RECORDS FOR PROCESSING: Begin
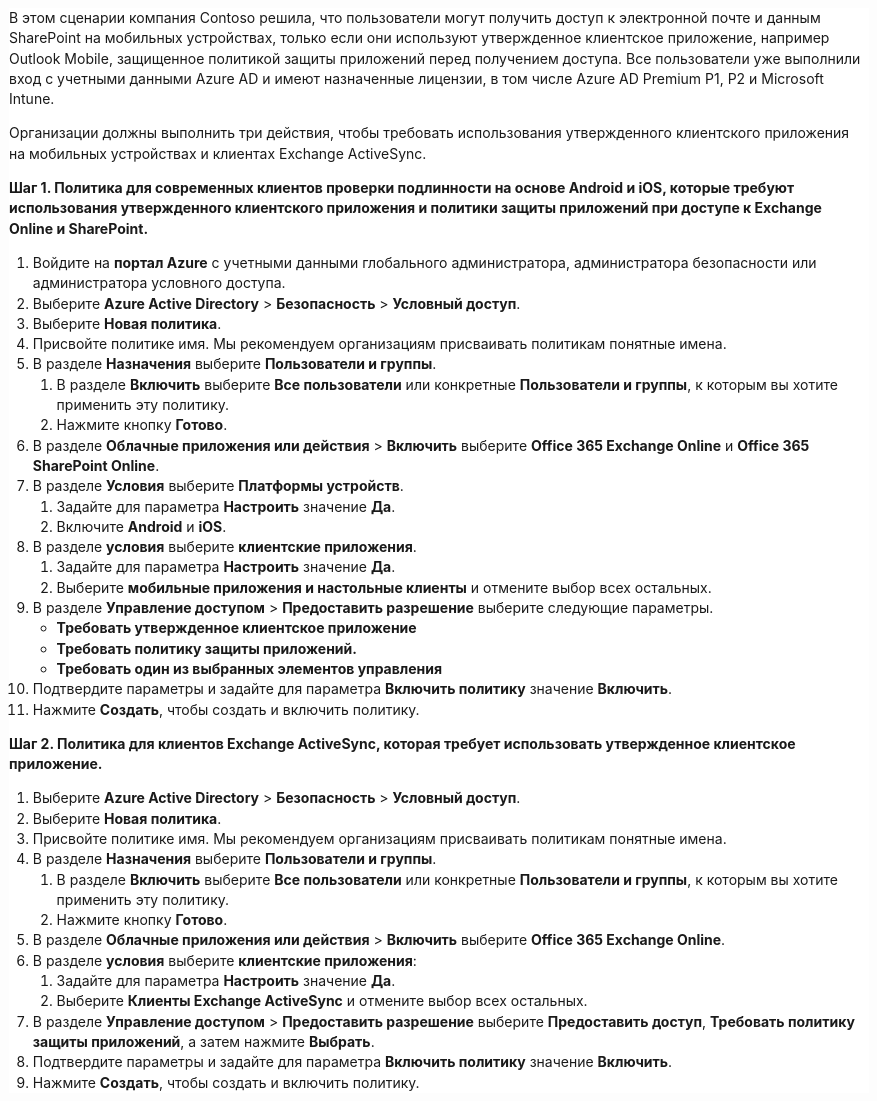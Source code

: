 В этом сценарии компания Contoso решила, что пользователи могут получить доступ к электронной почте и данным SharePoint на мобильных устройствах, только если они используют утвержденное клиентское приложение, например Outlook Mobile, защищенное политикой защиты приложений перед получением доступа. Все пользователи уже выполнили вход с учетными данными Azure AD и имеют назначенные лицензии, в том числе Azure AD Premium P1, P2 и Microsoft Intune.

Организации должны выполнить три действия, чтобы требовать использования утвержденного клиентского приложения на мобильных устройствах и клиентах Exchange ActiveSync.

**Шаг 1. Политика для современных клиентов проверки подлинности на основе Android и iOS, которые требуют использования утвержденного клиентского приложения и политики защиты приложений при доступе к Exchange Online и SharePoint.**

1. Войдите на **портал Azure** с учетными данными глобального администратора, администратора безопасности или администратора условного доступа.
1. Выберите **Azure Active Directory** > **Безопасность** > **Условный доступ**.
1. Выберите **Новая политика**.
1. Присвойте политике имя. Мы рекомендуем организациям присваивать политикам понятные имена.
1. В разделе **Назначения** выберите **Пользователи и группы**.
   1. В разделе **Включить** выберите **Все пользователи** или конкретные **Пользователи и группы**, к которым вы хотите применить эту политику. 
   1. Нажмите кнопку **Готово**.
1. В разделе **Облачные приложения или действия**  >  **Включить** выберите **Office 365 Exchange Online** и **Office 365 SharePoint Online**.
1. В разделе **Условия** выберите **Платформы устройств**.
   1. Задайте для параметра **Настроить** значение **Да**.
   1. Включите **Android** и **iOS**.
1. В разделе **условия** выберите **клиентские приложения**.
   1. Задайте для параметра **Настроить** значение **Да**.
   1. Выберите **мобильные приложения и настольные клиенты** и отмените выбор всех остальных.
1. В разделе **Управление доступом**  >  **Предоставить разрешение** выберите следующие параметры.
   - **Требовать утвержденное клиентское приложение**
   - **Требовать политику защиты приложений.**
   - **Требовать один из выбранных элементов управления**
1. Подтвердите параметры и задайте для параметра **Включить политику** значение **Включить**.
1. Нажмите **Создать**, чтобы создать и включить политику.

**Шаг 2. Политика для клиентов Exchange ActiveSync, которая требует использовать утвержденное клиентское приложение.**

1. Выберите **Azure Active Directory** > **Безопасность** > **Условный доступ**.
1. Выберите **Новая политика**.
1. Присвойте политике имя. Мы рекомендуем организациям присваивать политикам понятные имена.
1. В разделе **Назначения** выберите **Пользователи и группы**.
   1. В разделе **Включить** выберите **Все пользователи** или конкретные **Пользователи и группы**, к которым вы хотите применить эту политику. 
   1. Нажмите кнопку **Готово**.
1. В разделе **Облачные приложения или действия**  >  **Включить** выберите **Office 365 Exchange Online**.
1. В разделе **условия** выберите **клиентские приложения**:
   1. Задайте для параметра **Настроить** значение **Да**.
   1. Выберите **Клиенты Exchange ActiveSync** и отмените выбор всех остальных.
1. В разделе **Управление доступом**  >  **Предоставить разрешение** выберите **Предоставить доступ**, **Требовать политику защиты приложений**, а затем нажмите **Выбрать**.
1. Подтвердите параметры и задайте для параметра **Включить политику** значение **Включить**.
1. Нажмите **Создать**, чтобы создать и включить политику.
RECORDS FOR PROCESSING: End
**BRIEF:** Write the entries out again exactly as they appear, with the pictures omitted.

**EXERCISE OUTPUT:**
Source code

: В этом сценарии компания Contoso решила, что пользователи могут получить доступ к электронной почте и данным SharePoint на мобильных устройствах, только если они используют утвержденное клиентское приложение, например Outlook Mobile, защищенное политикой защиты приложений перед получением доступа. Все пользователи уже выполнили вход с учетными данными Azure AD и имеют назначенные лицензии, в том числе Azure AD Premium P1, P2 и Microsoft Intune.

Организации должны выполнить три действия, чтобы требовать использования утвержденного клиентского приложения на мобильных устройствах и клиентах Exchange ActiveSync.

**Шаг 1. Политика для современных клиентов проверки подлинности на основе Android и iOS, которые требуют использования утвержденного клиентского приложения и политики защиты приложений при доступе к Exchange Online и SharePoint.**

1. Войдите на **портал Azure** с учетными данными глобального администратора, администратора безопасности или администратора условного доступа.
1. Выберите **Azure Active Directory** > **Безопасность** > **Условный доступ**.
1. Выберите **Новая политика**.
1. Присвойте политике имя. Мы рекомендуем организациям присваивать политикам понятные имена.
1. В разделе **Назначения** выберите **Пользователи и группы**.
   1. В разделе **Включить** выберите **Все пользователи** или конкретные **Пользователи и группы**, к которым вы хотите применить эту политику. 
   1. Нажмите кнопку **Готово**.
1. В разделе **Облачные приложения или действия**  >  **Включить** выберите **Office 365 Exchange Online** и **Office 365 SharePoint Online**.
1. В разделе **Условия** выберите **Платформы устройств**.
   1. Задайте для параметра **Настроить** значение **Да**.
   1. Включите **Android** и **iOS**.
1. В разделе **условия** выберите **клиентские приложения**.
   1. Задайте для параметра **Настроить** значение **Да**.
   1. Выберите **мобильные приложения и настольные клиенты** и отмените выбор всех остальных.
1. В разделе **Управление доступом**  >  **Предоставить разрешение** выберите следующие параметры.
   - **Требовать утвержденное клиентское приложение**
   - **Требовать политику защиты приложений.**
   - **Требовать один из выбранных элементов управления**
1. Подтвердите параметры и задайте для параметра **Включить политику** значение **Включить**.
1. Нажмите **Создать**, чтобы создать и включить политику.

**Шаг 2. Политика для клиентов Exchange ActiveSync, которая требует использовать утвержденное клиентское приложение.**

1. Выберите **Azure Active Directory** > **Безопасность** > **Условный доступ**.
1. Выберите **Новая политика**.
1. Присвойте политике имя. Мы рекомендуем организациям присваивать политикам понятные имена.
1. В разделе **Назначения** выберите **Пользователи и группы**.
   1. В разделе **Включить** выберите **Все пользователи** или конкретные **Пользователи и группы**, к которым вы хотите применить эту политику. 
   1. Нажмите кнопку **Готово**.
1. В разделе **Облачные приложения или действия**  >  **Включить** выберите **Office 365 Exchange Online**.
1. В разделе **условия** выберите **клиентские приложения**:
   1. Задайте для параметра **Настроить** значение **Да**.
   1. Выберите **Клиенты Exchange ActiveSync** и отмените выбор всех остальных.
1. В разделе **Управление доступом**  >  **Предоставить разрешение** выберите **Предоставить доступ**, **Требовать политику защиты приложений**, а затем нажмите **Выбрать**.
1. Подтвердите параметры и задайте для параметра **Включить политику** значение **Включить**.
1. Нажмите **Создать**, чтобы создать и включить политику.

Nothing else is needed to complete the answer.